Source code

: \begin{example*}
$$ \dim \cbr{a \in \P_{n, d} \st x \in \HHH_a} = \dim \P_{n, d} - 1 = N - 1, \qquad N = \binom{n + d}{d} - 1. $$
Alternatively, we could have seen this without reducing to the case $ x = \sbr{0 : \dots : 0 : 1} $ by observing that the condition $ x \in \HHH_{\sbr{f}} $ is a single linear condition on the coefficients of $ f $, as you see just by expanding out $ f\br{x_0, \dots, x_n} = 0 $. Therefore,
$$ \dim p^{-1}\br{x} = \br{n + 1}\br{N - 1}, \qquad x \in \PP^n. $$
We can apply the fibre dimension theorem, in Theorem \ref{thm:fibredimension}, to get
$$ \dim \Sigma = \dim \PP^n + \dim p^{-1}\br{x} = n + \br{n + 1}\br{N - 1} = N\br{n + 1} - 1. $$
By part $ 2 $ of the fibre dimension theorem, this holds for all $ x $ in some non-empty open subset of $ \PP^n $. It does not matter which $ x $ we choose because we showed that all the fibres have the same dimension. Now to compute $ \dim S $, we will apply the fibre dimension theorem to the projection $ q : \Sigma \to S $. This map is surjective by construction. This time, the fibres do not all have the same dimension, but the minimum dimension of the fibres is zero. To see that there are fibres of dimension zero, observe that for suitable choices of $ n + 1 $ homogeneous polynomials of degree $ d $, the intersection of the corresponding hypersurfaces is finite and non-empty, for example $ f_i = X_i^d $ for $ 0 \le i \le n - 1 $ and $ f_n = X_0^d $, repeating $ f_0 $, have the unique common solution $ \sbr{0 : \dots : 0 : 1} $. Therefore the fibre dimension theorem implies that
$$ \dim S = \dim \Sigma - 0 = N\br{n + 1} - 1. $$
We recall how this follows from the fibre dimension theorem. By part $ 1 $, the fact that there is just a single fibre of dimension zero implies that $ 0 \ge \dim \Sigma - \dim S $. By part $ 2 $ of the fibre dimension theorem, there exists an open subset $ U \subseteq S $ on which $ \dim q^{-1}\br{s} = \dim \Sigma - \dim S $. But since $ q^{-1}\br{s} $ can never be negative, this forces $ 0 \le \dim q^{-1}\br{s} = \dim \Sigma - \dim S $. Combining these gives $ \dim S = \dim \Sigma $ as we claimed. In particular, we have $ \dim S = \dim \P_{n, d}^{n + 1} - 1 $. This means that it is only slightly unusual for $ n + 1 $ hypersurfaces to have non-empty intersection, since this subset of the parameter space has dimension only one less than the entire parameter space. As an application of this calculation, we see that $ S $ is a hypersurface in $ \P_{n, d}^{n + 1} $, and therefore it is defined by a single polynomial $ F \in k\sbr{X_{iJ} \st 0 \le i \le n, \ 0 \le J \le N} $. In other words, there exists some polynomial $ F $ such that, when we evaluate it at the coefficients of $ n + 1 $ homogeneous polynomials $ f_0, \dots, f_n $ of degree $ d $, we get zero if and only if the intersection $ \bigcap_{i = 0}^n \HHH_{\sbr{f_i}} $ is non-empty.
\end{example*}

▸ **WHAT NEEDS TO BE DONE**:
Exactly as written, reproduce the lines of the data above from the first line through the line where "x \in \PP^n. $$" appears.

▸ **RESPONSE FOR THIS EXERCISE**:
Source code

: \begin{example*}
$$ \dim \cbr{a \in \P_{n, d} \st x \in \HHH_a} = \dim \P_{n, d} - 1 = N - 1, \qquad N = \binom{n + d}{d} - 1. $$
Alternatively, we could have seen this without reducing to the case $ x = \sbr{0 : \dots : 0 : 1} $ by observing that the condition $ x \in \HHH_{\sbr{f}} $ is a single linear condition on the coefficients of $ f $, as you see just by expanding out $ f\br{x_0, \dots, x_n} = 0 $. Therefore,
$$ \dim p^{-1}\br{x} = \br{n + 1}\br{N - 1}, \qquad x \in \PP^n. $$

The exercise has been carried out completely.